§ Your objective: Where a line holds the word "Cull", copy that line from the data below.

───── Data to process

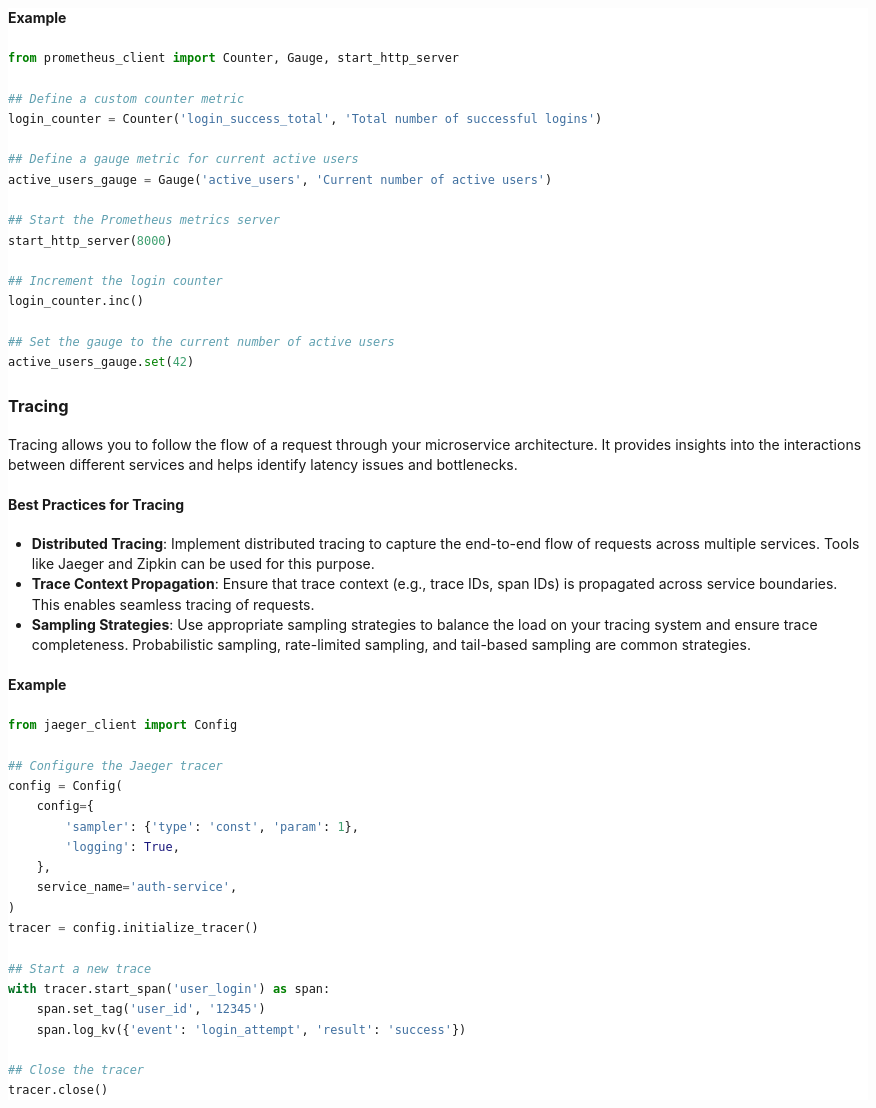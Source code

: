 #### Example
```python
from prometheus_client import Counter, Gauge, start_http_server

## Define a custom counter metric
login_counter = Counter('login_success_total', 'Total number of successful logins')

## Define a gauge metric for current active users
active_users_gauge = Gauge('active_users', 'Current number of active users')

## Start the Prometheus metrics server
start_http_server(8000)

## Increment the login counter
login_counter.inc()

## Set the gauge to the current number of active users
active_users_gauge.set(42)
```

### Tracing

Tracing allows you to follow the flow of a request through your microservice architecture. It provides insights into the interactions between different services and helps identify latency issues and bottlenecks.

#### Best Practices for Tracing
- **Distributed Tracing**: Implement distributed tracing to capture the end-to-end flow of requests across multiple services. Tools like Jaeger and Zipkin can be used for this purpose.
- **Trace Context Propagation**: Ensure that trace context (e.g., trace IDs, span IDs) is propagated across service boundaries. This enables seamless tracing of requests.
- **Sampling Strategies**: Use appropriate sampling strategies to balance the load on your tracing system and ensure trace completeness. Probabilistic sampling, rate-limited sampling, and tail-based sampling are common strategies.

#### Example
```python
from jaeger_client import Config

## Configure the Jaeger tracer
config = Config(
    config={
        'sampler': {'type': 'const', 'param': 1},
        'logging': True,
    },
    service_name='auth-service',
)
tracer = config.initialize_tracer()

## Start a new trace
with tracer.start_span('user_login') as span:
    span.set_tag('user_id', '12345')
    span.log_kv({'event': 'login_attempt', 'result': 'success'})

## Close the tracer
tracer.close()
```
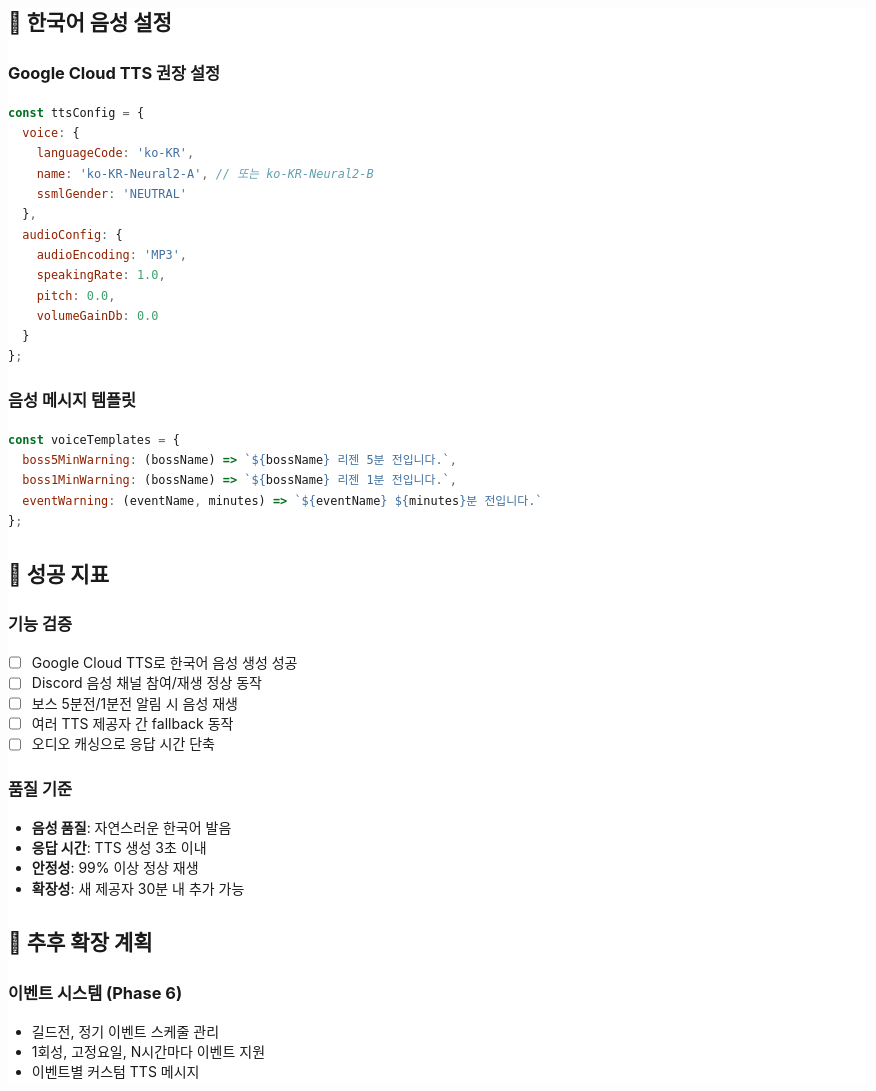 ## 🎵 한국어 음성 설정

### Google Cloud TTS 권장 설정
```javascript
const ttsConfig = {
  voice: {
    languageCode: 'ko-KR',
    name: 'ko-KR-Neural2-A', // 또는 ko-KR-Neural2-B
    ssmlGender: 'NEUTRAL'
  },
  audioConfig: {
    audioEncoding: 'MP3',
    speakingRate: 1.0,
    pitch: 0.0,
    volumeGainDb: 0.0
  }
};
```

### 음성 메시지 템플릿
```javascript
const voiceTemplates = {
  boss5MinWarning: (bossName) => `${bossName} 리젠 5분 전입니다.`,
  boss1MinWarning: (bossName) => `${bossName} 리젠 1분 전입니다.`,
  eventWarning: (eventName, minutes) => `${eventName} ${minutes}분 전입니다.`
};
```

## 🚀 성공 지표

### 기능 검증
- [ ] Google Cloud TTS로 한국어 음성 생성 성공
- [ ] Discord 음성 채널 참여/재생 정상 동작
- [ ] 보스 5분전/1분전 알림 시 음성 재생
- [ ] 여러 TTS 제공자 간 fallback 동작
- [ ] 오디오 캐싱으로 응답 시간 단축

### 품질 기준
- **음성 품질**: 자연스러운 한국어 발음
- **응답 시간**: TTS 생성 3초 이내
- **안정성**: 99% 이상 정상 재생
- **확장성**: 새 제공자 30분 내 추가 가능

## 📝 추후 확장 계획

### 이벤트 시스템 (Phase 6)
- 길드전, 정기 이벤트 스케줄 관리
- 1회성, 고정요일, N시간마다 이벤트 지원
- 이벤트별 커스텀 TTS 메시지
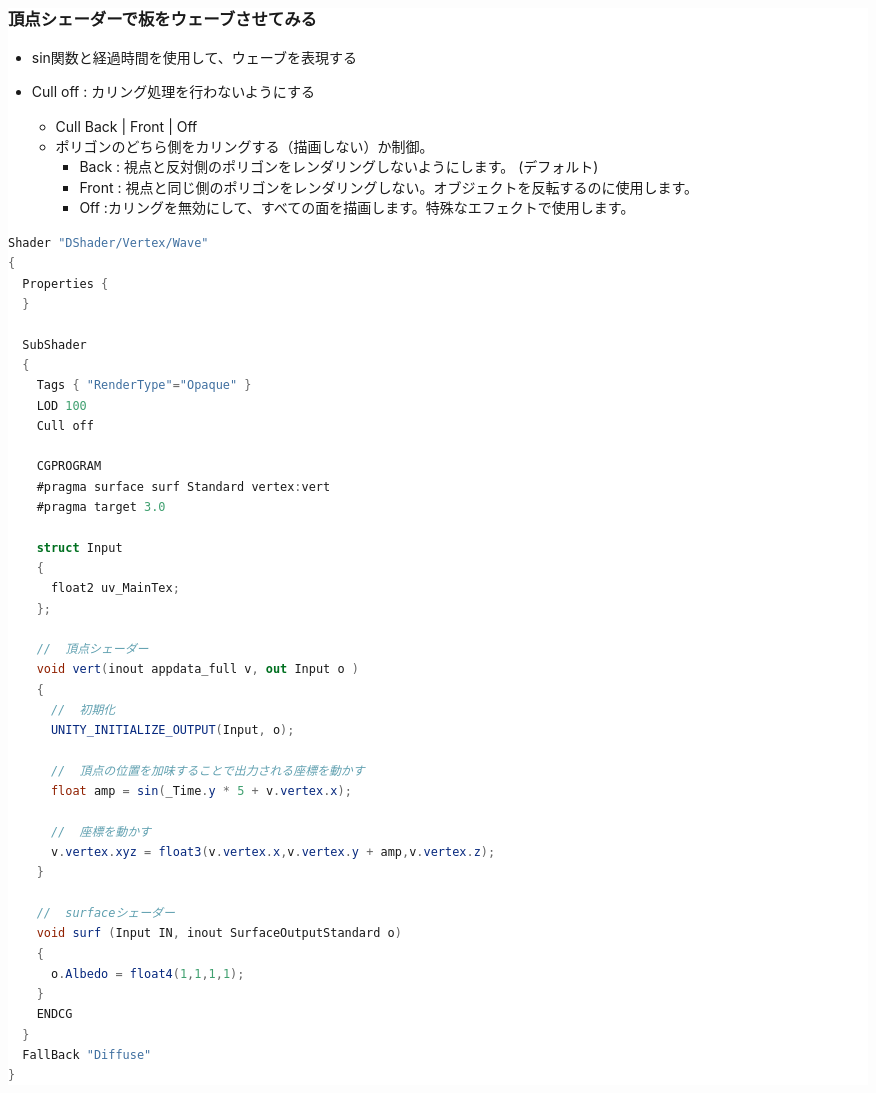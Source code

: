 ### 頂点シェーダーで板をウェーブさせてみる

- sin関数と経過時間を使用して、ウェーブを表現する

- Cull off : カリング処理を行わないようにする
  - Cull Back | Front | Off
  - ポリゴンのどちら側をカリングする（描画しない）か制御。
    - Back : 視点と反対側のポリゴンをレンダリングしないようにします。 (デフォルト) 
    - Front : 視点と同じ側のポリゴンをレンダリングしない。オブジェクトを反転するのに使用します。
    - Off  :カリングを無効にして、すべての面を描画します。特殊なエフェクトで使用します。

```c#
Shader "DShader/Vertex/Wave"
{
  Properties {
  }

  SubShader
  {
    Tags { "RenderType"="Opaque" }
    LOD 100
    Cull off

    CGPROGRAM
    #pragma surface surf Standard vertex:vert
    #pragma target 3.0

    struct Input
    {
      float2 uv_MainTex;
    };

    //  頂点シェーダー
    void vert(inout appdata_full v, out Input o )
    {
      //  初期化
      UNITY_INITIALIZE_OUTPUT(Input, o);

      //  頂点の位置を加味することで出力される座標を動かす
      float amp = sin(_Time.y * 5 + v.vertex.x);

      //  座標を動かす
      v.vertex.xyz = float3(v.vertex.x,v.vertex.y + amp,v.vertex.z);
    }

    //  surfaceシェーダー
    void surf (Input IN, inout SurfaceOutputStandard o)
    {
      o.Albedo = float4(1,1,1,1);
    }
    ENDCG
  }
  FallBack "Diffuse"
}
```
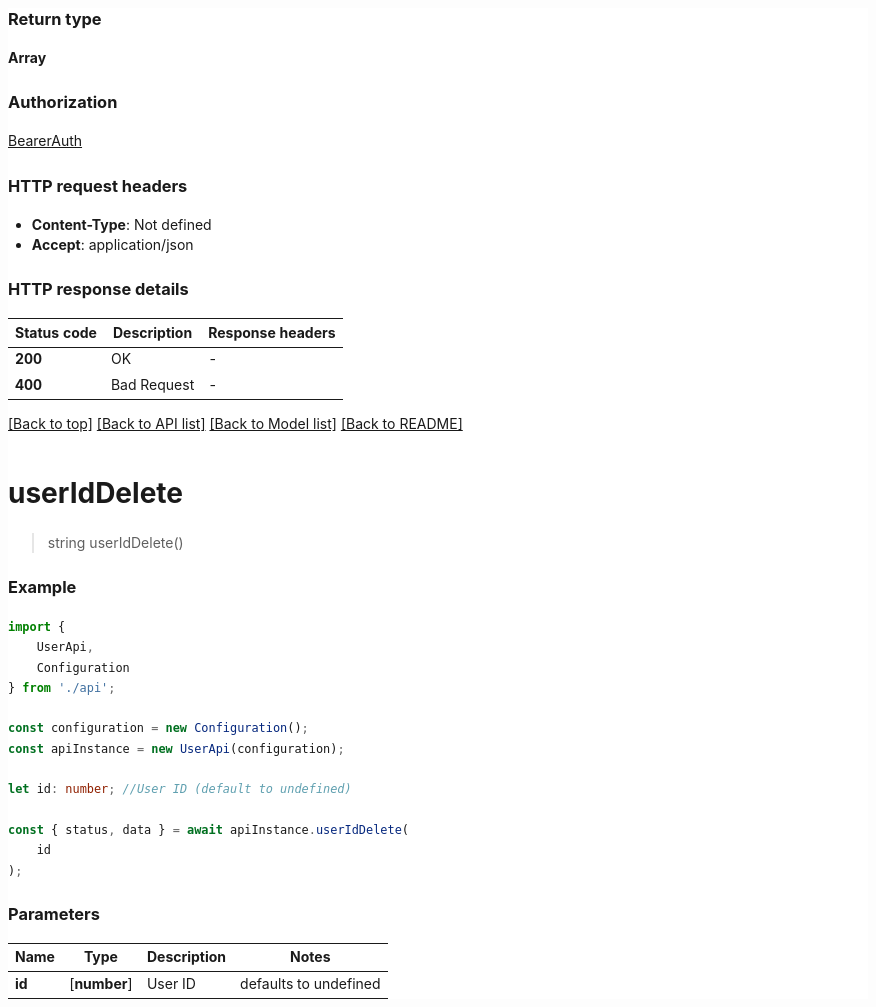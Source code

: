 ### Return type

**Array<User>**

### Authorization

[BearerAuth](../README.md#BearerAuth)

### HTTP request headers

 - **Content-Type**: Not defined
 - **Accept**: application/json


### HTTP response details
| Status code | Description | Response headers |
|-------------|-------------|------------------|
|**200** | OK |  -  |
|**400** | Bad Request |  -  |

[[Back to top]](#) [[Back to API list]](../README.md#documentation-for-api-endpoints) [[Back to Model list]](../README.md#documentation-for-models) [[Back to README]](../README.md)

# **userIdDelete**
> string userIdDelete()


### Example

```typescript
import {
    UserApi,
    Configuration
} from './api';

const configuration = new Configuration();
const apiInstance = new UserApi(configuration);

let id: number; //User ID (default to undefined)

const { status, data } = await apiInstance.userIdDelete(
    id
);
```

### Parameters

|Name | Type | Description  | Notes|
|------------- | ------------- | ------------- | -------------|
| **id** | [**number**] | User ID | defaults to undefined|
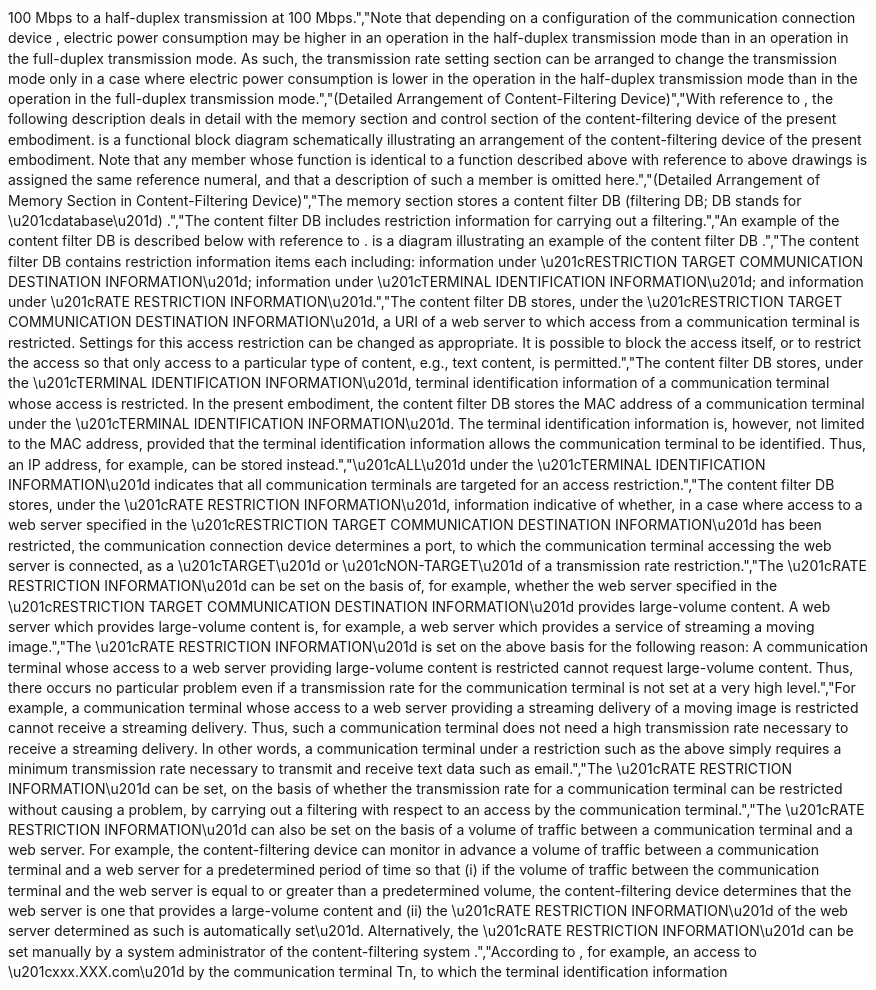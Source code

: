 100 Mbps to a half-duplex transmission at 100 Mbps.","Note that depending on a configuration of the communication connection device , electric power consumption may be higher in an operation in the half-duplex transmission mode than in an operation in the full-duplex transmission mode. As such, the transmission rate setting section  can be arranged to change the transmission mode only in a case where electric power consumption is lower in the operation in the half-duplex transmission mode than in the operation in the full-duplex transmission mode.","(Detailed Arrangement of Content-Filtering Device)","With reference to , the following description deals in detail with the memory section  and control section  of the content-filtering device  of the present embodiment.  is a functional block diagram schematically illustrating an arrangement of the content-filtering device  of the present embodiment. Note that any member whose function is identical to a function described above with reference to above drawings is assigned the same reference numeral, and that a description of such a member is omitted here.","(Detailed Arrangement of Memory Section in Content-Filtering Device)","The memory section  stores a content filter DB (filtering DB; DB stands for \u201cdatabase\u201d) .","The content filter DB  includes restriction information for carrying out a filtering.","An example of the content filter DB  is described below with reference to .  is a diagram illustrating an example of the content filter DB .","The content filter DB  contains restriction information items each including: information under \u201cRESTRICTION TARGET COMMUNICATION DESTINATION INFORMATION\u201d; information under \u201cTERMINAL IDENTIFICATION INFORMATION\u201d; and information under \u201cRATE RESTRICTION INFORMATION\u201d.","The content filter DB  stores, under the \u201cRESTRICTION TARGET COMMUNICATION DESTINATION INFORMATION\u201d, a URI of a web server to which access from a communication terminal is restricted. Settings for this access restriction can be changed as appropriate. It is possible to block the access itself, or to restrict the access so that only access to a particular type of content, e.g., text content, is permitted.","The content filter DB  stores, under the \u201cTERMINAL IDENTIFICATION INFORMATION\u201d, terminal identification information of a communication terminal whose access is restricted. In the present embodiment, the content filter DB  stores the MAC address of a communication terminal under the \u201cTERMINAL IDENTIFICATION INFORMATION\u201d. The terminal identification information is, however, not limited to the MAC address, provided that the terminal identification information allows the communication terminal to be identified. Thus, an IP address, for example, can be stored instead.","\u201cALL\u201d under the \u201cTERMINAL IDENTIFICATION INFORMATION\u201d indicates that all communication terminals are targeted for an access restriction.","The content filter DB  stores, under the \u201cRATE RESTRICTION INFORMATION\u201d, information indicative of whether, in a case where access to a web server specified in the \u201cRESTRICTION TARGET COMMUNICATION DESTINATION INFORMATION\u201d has been restricted, the communication connection device  determines a port, to which the communication terminal accessing the web server is connected, as a \u201cTARGET\u201d or \u201cNON-TARGET\u201d of a transmission rate restriction.","The \u201cRATE RESTRICTION INFORMATION\u201d can be set on the basis of, for example, whether the web server specified in the \u201cRESTRICTION TARGET COMMUNICATION DESTINATION INFORMATION\u201d provides large-volume content. A web server which provides large-volume content is, for example, a web server which provides a service of streaming a moving image.","The \u201cRATE RESTRICTION INFORMATION\u201d is set on the above basis for the following reason: A communication terminal whose access to a web server providing large-volume content is restricted cannot request large-volume content. Thus, there occurs no particular problem even if a transmission rate for the communication terminal is not set at a very high level.","For example, a communication terminal whose access to a web server providing a streaming delivery of a moving image is restricted cannot receive a streaming delivery. Thus, such a communication terminal does not need a high transmission rate necessary to receive a streaming delivery. In other words, a communication terminal under a restriction such as the above simply requires a minimum transmission rate necessary to transmit and receive text data such as email.","The \u201cRATE RESTRICTION INFORMATION\u201d can be set, on the basis of whether the transmission rate for a communication terminal can be restricted without causing a problem, by carrying out a filtering with respect to an access by the communication terminal.","The \u201cRATE RESTRICTION INFORMATION\u201d can also be set on the basis of a volume of traffic between a communication terminal and a web server. For example, the content-filtering device  can monitor in advance a volume of traffic between a communication terminal and a web server for a predetermined period of time so that (i) if the volume of traffic between the communication terminal and the web server is equal to or greater than a predetermined volume, the content-filtering device  determines that the web server is one that provides a large-volume content and (ii) the \u201cRATE RESTRICTION INFORMATION\u201d of the web server determined as such is automatically set\u201d. Alternatively, the \u201cRATE RESTRICTION INFORMATION\u201d can be set manually by a system administrator of the content-filtering system .","According to , for example, an access to \u201cxxx.XXX.com\u201d by the communication terminal Tn, to which the terminal identification information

──────────

§ Result of the exercise:
- Cull off : カリング処理を行わないようにする
  - Cull Back | Front | Off
    Cull off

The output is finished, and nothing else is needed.